Uno dei primi rimedi che possono essere considerati naturali arriva dall’alimentazione: è sempre consigliato seguire una dieta che sia il più possibile sana e bilanciata, senza dimenticarsi di mantenere il proprio corpo costantemente idratato bevendo molta acqua nel corso della giornata (almeno un litro e mezzo).

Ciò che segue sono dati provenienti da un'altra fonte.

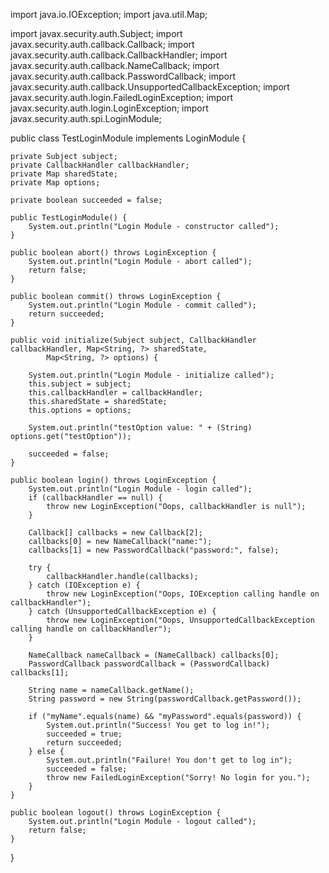 import java.io.IOException;
import java.util.Map;

import javax.security.auth.Subject;
import javax.security.auth.callback.Callback;
import javax.security.auth.callback.CallbackHandler;
import javax.security.auth.callback.NameCallback;
import javax.security.auth.callback.PasswordCallback;
import javax.security.auth.callback.UnsupportedCallbackException;
import javax.security.auth.login.FailedLoginException;
import javax.security.auth.login.LoginException;
import javax.security.auth.spi.LoginModule;

public class TestLoginModule implements LoginModule {

	private Subject subject;
	private CallbackHandler callbackHandler;
	private Map sharedState;
	private Map options;

	private boolean succeeded = false;

	public TestLoginModule() {
		System.out.println("Login Module - constructor called");
	}

	public boolean abort() throws LoginException {
		System.out.println("Login Module - abort called");
		return false;
	}

	public boolean commit() throws LoginException {
		System.out.println("Login Module - commit called");
		return succeeded;
	}

	public void initialize(Subject subject, CallbackHandler callbackHandler, Map<String, ?> sharedState,
			Map<String, ?> options) {

		System.out.println("Login Module - initialize called");
		this.subject = subject;
		this.callbackHandler = callbackHandler;
		this.sharedState = sharedState;
		this.options = options;

		System.out.println("testOption value: " + (String) options.get("testOption"));

		succeeded = false;
	}

	public boolean login() throws LoginException {
		System.out.println("Login Module - login called");
		if (callbackHandler == null) {
			throw new LoginException("Oops, callbackHandler is null");
		}

		Callback[] callbacks = new Callback[2];
		callbacks[0] = new NameCallback("name:");
		callbacks[1] = new PasswordCallback("password:", false);

		try {
			callbackHandler.handle(callbacks);
		} catch (IOException e) {
			throw new LoginException("Oops, IOException calling handle on callbackHandler");
		} catch (UnsupportedCallbackException e) {
			throw new LoginException("Oops, UnsupportedCallbackException calling handle on callbackHandler");
		}

		NameCallback nameCallback = (NameCallback) callbacks[0];
		PasswordCallback passwordCallback = (PasswordCallback) callbacks[1];

		String name = nameCallback.getName();
		String password = new String(passwordCallback.getPassword());

		if ("myName".equals(name) && "myPassword".equals(password)) {
			System.out.println("Success! You get to log in!");
			succeeded = true;
			return succeeded;
		} else {
			System.out.println("Failure! You don't get to log in");
			succeeded = false;
			throw new FailedLoginException("Sorry! No login for you.");
		}
	}

	public boolean logout() throws LoginException {
		System.out.println("Login Module - logout called");
		return false;
	}

}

Per questo motivo viene consigliato mangiare alimenti contenenti una gran quantità di fibre come frutta e verdura – meglio se di stagione e consumata cruda – ma non dovrebbero mancare anche cibi integrali come pane, riso e pasta e ancora legumi come fagioli e lenticchie. Queste, contenuti nei cibi, aiuteranno non solo ad arricchire la massa delle feci ma favoriranno anche l’evacuazione, rendendola più semplice.

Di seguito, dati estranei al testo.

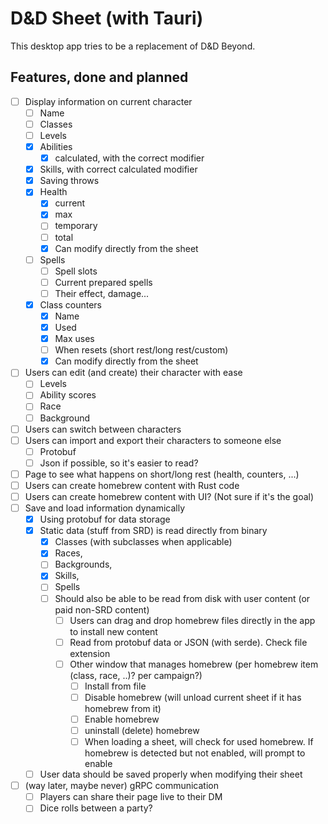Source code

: # D&D Sheet (with Tauri)

This desktop app tries to be a replacement of D&D Beyond.

## Features, done and planned

- [ ] Display information on current character
	- [ ] Name
	- [ ] Classes
	- [ ] Levels
	- [x] Abilities
		- [x] calculated, with the correct modifier
	- [x]  Skills, with correct calculated modifier
	- [x] Saving throws
	- [X] Health
		- [X] current
		- [X] max
		- [ ] temporary
		- [ ] total
		- [X] Can modify directly from the sheet
	- [ ] Spells
		- [ ] Spell slots
		- [ ] Current prepared spells
		- [ ] Their effect, damage...
	- [X] Class counters
		- [X] Name
		- [X] Used
		- [X] Max uses
		- [ ] When resets (short rest/long rest/custom)
		- [X] Can modify directly from the sheet
- [ ] Users can edit (and create) their character with ease
	- [ ] Levels
	- [ ] Ability scores
	- [ ] Race
	- [ ] Background
- [ ] Users can switch between characters
- [ ] Users can import and export their characters to someone else
	- [ ] Protobuf
	- [ ] Json if possible, so it's easier to read?
- [ ] Page to see what happens on short/long rest (health, counters, ...)
- [ ] Users can create homebrew content with Rust code
- [ ] Users can create homebrew content with UI? (Not sure if it's the goal)
- [ ] Save and load information dynamically
	- [x] Using protobuf for data storage
	- [x] Static data (stuff from SRD) is read directly from binary
		- [x] Classes (with subclasses when applicable)
		- [x] Races,
		- [ ] Backgrounds,
		- [x] Skills,
		- [ ] Spells
		- [ ] Should also be able to be read from disk with user content (or paid non-SRD content)
			- [ ] Users can drag and drop homebrew files directly in the app to install new content
			- [ ] Read from protobuf data or JSON (with serde). Check file extension
			- [ ] Other window that manages homebrew (per homebrew item (class, race, ..)? per campaign?)
				- [ ] Install from file
				- [ ] Disable homebrew (will unload current sheet if it has homebrew from it)
				- [ ] Enable homebrew
				- [ ] uninstall (delete) homebrew
				- [ ] When loading a sheet, will check for used homebrew. If homebrew is detected but not enabled, will prompt to enable
	- [ ] User data should be saved properly when modifying their sheet
- [ ] (way later, maybe never) gRPC communication
	- [ ] Players can share their page live to their DM
	- [ ] Dice rolls between a party?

Al contrario, invece, bisognerebbe evitare cibi troppo piccanti o troppo speziati (come il pepe) in quanto questi andranno ad accentuare la sensazione di dolore e fastidio: nel caso in cui la propria dieta non risultasse abbastanza si può pensare di assumere degli integratori di fibra per mantenere morbide le feci, reperibili in tutte le farmacie o con la prescrizione medica.

Ragadi: i rimedi naturali

Uno dei rimedi naturali più efficaci arriva dalla calendula: questa può essere utilizzata sotto forma di pomata da applicare in loco o  sotto forma di tintura madre (con 20 gocce diluite in mezzo bicchiere d’acqua per fare dei risciacqui nella zona interessata) e – grazie ai suoi poteri calmanti e antinfiammatori – andrà a dare sollievo dai dolori legati alle ragadi. Altrettanto efficace, inoltre, è la tintura madre di Paeonia officinalis, la quale sarebbe da assumere 30 gocce disciolte in poca acqua per tre volte al giorno, oppure si può optare anche all’arnica che, se unita alla calendula, daranno un sollievo immediato nella zona.

Un altro rimedio naturale efficace arriva dalla centella: questa viene impiegata infatti con successo nella cura delle ragadi, è un’erba perenne ed è conosciuta come “erba della tigre” in quanto lo stesso felino la utilizzerebbe per medicarsi le ferite. Della centella possono essere utilizzate delle foglie per creare delle compresse da assumere per aiutare la circolazione e con un buon potere cicatrizzanti risultando quindi efficace anche per altri tipi di ulcerazioni. Tra le controindicazioni la centella andrebbe utilizzata con cautela durante il periodo della gravidanza e dell’allattamento.

Altrettanto efficace – in alternativa – è anche il macerato glicerico di Aesculus ippocastanum assumendone 50 gocce con poca acqua per 3 volte al giorno.

Dalla fitoterapia cinese, invece, risulta essere efficace il Radix Ginseng o Ren Ehen: questo, dal forte potere antiossidante, trasformato in gel darà un immediato sollievo e senso di benessere nella zona in cui si accusa il fastidio.

Ultimo ma non meno importante, nel caso in cui si soffra di ragadi anali è fondamentale assecondare lo stimolo di andare al bagno: per questo, oltre all’alimentazione è anche efficace eseguire un’attività fisica moderata ma regolare che può andare da una passeggiata a passo spedito a una corsetta. In questi casi, ovviamente, è sconsigliato indossare indumenti troppo stretti, come pantaloni e mutande aderenti.